Source texts of formatted documents
--- START ---

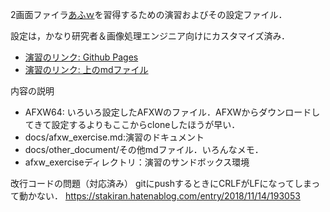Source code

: 2画面ファイラ[あふｗ](http://akt.d.dooo.jp/akt_afxw.html)を習得するための演習およびその設定ファイル．

設定は，かなり研究者＆画像処理エンジニア向けにカスタマイズ済み．

* [演習のリンク: Github Pages](https://fukushimalab.github.io/AFXW/)
* [演習のリンク: 上のmdファイル](docs/index.md)

内容の説明
* AFXW64: いろいろ設定したAFXWのファイル．AFXWからダウンロードしてきて設定するよりもここからcloneしたほうが早い．
* docs/afxw_exercise.md:演習のドキュメント
* docs/other_document/その他mdファイル．いろんなメモ．
* afxw_exerciseディレクトリ：演習のサンドボックス環境

改行コードの問題（対応済み）
gitにpushするときにCRLFがLFになってしまって動かない．
https://stakiran.hatenablog.com/entry/2018/11/14/193053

--- END ---

ACTION ITEM
From the entries, report every line in which the string "https" occurs.

SOLUTION FOR THIS EXERCISE
* [演習のリンク: Github Pages](https://fukushimalab.github.io/AFXW/)
https://stakiran.hatenablog.com/entry/2018/11/14/193053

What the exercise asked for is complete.